Thursday, July 28, 2011

Proof of America's low Taxes -- Evidence Shames T.E.A party (Taxed enough already Party)

Low taxes, high health costs make US choices tough

Posted: Jul 27, 2011 4:41 AM PDT Updated: Jul 27, 2011 7:51 AM PDT
People walk to work on Wall St., in New York. (AP Photo/Mark Lennihan, file)
People walk to work on Wall St., in New York. (AP Photo/Mark Lennihan, file)
By PAUL WISEMAN
AP Economics Writer

WASHINGTON (AP) - Wealthy countries all over the world are dealing with debts and strained budgets as they mop up after the Great Recession and brace for the budget-busting retirement of the baby boomer generation.

But the United States is in a bigger fix than almost anyone else.

The U.S. federal debt was equal to 95 percent of the overall economy in the first three months of 2011, the fifth-highest on the Associated Press Global Economy Tracker, an analysis of economic and financial data from 30 of the biggest economies.

Every year that the U.S. government spends more than it collects in taxes, it records an annual budget deficit. The $14.3 trillion debt is the sum of all annual deficits and surpluses.

As U.S. policymakers argue over raising the federal borrowing limit and slashing debts, America is hobbled in ways the others are not. Tax collections are low by historical and international standards. Health care costs are astronomical - and still rising. The political system is gridlocked.

Those problems suggest the current impasse over raising the U.S. government's borrowing limit and cutting the deficit is a prelude to even more intense political combat.

"We as a society will either have to pay more for our government, accept less in government services and benefits, or both," says Douglas Elmendorf, director of the nonpartisan Congressional Budget Office. "For many people, none of those choices is appealing - but they cannot be avoided for very long."

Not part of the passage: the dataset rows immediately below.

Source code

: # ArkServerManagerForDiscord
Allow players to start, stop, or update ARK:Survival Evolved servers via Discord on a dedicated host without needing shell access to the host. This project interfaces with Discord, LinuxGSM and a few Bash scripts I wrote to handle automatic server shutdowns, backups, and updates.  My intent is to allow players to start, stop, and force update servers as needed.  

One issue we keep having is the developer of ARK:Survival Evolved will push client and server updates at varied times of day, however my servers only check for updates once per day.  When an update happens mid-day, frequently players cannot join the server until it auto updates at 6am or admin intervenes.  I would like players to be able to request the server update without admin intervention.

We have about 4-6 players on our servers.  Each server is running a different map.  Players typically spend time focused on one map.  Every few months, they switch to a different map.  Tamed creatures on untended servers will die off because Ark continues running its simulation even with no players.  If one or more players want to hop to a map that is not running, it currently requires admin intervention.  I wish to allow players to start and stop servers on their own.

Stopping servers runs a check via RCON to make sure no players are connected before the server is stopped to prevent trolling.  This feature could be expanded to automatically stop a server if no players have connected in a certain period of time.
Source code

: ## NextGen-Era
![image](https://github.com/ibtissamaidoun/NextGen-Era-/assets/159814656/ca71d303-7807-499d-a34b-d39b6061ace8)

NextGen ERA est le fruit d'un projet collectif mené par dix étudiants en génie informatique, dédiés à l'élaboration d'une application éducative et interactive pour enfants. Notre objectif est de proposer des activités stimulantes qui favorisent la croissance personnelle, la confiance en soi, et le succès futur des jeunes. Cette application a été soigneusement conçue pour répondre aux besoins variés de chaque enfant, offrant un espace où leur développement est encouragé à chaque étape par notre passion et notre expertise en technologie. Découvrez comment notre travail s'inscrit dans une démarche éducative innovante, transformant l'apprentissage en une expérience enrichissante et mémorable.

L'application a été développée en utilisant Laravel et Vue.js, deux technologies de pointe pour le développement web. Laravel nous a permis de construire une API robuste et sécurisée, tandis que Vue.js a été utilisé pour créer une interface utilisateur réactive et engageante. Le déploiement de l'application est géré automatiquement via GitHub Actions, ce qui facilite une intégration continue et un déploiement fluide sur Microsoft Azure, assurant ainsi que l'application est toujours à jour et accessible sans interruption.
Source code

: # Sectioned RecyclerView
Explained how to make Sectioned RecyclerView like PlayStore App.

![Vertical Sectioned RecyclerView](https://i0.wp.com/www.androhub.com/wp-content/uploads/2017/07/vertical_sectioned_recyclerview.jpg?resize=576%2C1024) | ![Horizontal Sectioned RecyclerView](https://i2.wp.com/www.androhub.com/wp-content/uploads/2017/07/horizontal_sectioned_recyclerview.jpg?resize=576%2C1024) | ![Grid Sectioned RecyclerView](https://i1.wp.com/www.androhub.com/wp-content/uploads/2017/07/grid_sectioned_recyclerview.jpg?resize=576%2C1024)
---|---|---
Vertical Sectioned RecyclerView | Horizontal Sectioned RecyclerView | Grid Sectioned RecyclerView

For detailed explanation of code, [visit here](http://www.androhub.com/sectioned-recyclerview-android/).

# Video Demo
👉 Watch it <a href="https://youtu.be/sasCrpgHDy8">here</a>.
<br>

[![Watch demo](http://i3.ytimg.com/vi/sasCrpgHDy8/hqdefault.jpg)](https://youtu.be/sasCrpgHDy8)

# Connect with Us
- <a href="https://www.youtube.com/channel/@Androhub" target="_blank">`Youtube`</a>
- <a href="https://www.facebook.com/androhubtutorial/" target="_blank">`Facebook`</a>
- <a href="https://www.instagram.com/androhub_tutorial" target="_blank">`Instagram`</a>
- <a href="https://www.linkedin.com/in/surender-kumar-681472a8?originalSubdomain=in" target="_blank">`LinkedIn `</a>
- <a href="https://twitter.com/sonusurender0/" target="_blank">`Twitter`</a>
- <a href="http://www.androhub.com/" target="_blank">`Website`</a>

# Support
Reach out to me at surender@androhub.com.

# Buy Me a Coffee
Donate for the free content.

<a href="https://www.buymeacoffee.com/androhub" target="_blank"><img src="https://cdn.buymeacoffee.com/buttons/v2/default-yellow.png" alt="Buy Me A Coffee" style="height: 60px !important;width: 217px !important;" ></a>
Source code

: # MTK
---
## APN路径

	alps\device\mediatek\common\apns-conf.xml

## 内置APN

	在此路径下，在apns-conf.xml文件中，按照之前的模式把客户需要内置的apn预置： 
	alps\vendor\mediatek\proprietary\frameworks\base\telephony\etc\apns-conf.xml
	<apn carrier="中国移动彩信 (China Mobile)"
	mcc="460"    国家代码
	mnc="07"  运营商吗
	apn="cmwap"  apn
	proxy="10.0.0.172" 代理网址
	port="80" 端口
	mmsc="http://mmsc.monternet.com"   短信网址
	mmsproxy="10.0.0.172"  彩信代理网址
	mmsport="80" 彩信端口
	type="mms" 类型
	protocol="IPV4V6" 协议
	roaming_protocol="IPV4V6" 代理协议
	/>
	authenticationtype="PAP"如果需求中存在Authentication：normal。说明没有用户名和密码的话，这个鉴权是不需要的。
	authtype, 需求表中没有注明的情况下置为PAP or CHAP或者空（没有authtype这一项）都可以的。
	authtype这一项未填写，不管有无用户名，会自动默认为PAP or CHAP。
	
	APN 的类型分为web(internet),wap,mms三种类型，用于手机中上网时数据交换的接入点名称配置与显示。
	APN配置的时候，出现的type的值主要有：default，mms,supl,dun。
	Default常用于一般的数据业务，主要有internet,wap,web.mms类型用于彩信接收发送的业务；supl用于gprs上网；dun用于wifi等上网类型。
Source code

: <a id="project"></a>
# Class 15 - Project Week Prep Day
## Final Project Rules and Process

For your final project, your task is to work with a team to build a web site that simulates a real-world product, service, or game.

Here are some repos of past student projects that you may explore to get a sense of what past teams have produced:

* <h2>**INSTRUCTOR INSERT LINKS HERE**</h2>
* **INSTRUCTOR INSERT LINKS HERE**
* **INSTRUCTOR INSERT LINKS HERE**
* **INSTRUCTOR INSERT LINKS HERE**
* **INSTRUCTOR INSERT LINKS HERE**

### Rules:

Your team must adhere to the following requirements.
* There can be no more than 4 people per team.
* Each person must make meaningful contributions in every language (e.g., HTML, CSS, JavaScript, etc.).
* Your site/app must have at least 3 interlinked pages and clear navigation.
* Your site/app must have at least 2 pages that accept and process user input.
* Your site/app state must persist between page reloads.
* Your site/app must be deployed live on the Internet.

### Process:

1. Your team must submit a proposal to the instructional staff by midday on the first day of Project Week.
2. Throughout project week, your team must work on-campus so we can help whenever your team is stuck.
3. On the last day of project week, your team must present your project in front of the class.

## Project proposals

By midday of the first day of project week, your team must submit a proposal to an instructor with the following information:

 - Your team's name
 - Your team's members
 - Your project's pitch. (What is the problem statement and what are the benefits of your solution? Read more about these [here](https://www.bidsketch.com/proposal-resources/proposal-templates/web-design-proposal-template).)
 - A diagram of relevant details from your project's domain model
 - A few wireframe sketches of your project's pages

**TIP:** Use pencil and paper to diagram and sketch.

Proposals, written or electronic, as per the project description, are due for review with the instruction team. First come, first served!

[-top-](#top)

This year's federal tax revenues are forecast to equal 14.4 percent of gross domestic product, a broad measure of economic output, according to the Office of Management and Budget.

That's the lowest share since 1950, long before Congress approved expensive programs such as Medicare. Tax collections have been reduced by the recession and by tax cuts enacted in 2001 and 2003. Among 29 countries ranked by the Organization for Economic Development and Cooperation, only Japan and Spain take in less tax revenue than the U.S. as a percentage of GDP.

When it comes to health care, the U.S. spends the equivalent of 17.4 percent of its GDP - by far the highest percentage among wealthy nations. The next highest is the Netherlands, where health care spending equals 12 percent of GDP. Among the 34 wealthy countries that belong to the OECD, health care spending averages less than 9.5 percent of GDP.

Political gridlock magnifies America's debt woes. Among the five biggest countries with a top AAA rating from the credit rating agency Moody's, the U.S. is the only one that hasn't come up with a serious plan to control government debt, says Moody's sovereign debt analyst, Steven Hess.

The U.S. is also the only one of the five that doesn't have a parliamentary system, which allows the ruling party or coalition to pass its agenda undeterred by the opposition. After taking control last year in Britain, for instance, a coalition led by the Conservative Party enacted an austerity program of tax hikes and spending cuts.

The U.S. has a divided government - Democrats control the White House and Republicans control half of Congress. The effort to narrow annual budget deficits and reduce the debt has bogged down in partisan wrangling.

The AP Global Economy Tracker found most of the wealthy nations of the world struggling with high debt:

- Japan, which is aging rapidly and has endured more than a decade of economic stagnation, had the heaviest debt burden at the end of the first quarter: 244 percent of GDP. Economists Kenneth Rogoff of Harvard University and Carmen Reinhart of the Peterson Institute for International Economics say anything above 90 percent starts to weigh down economic growth partly by pushing up interest rates. Greece's debt was at 161 percent, Italy's 113 percent, Thailand's 111 percent and the United States' 95 percent.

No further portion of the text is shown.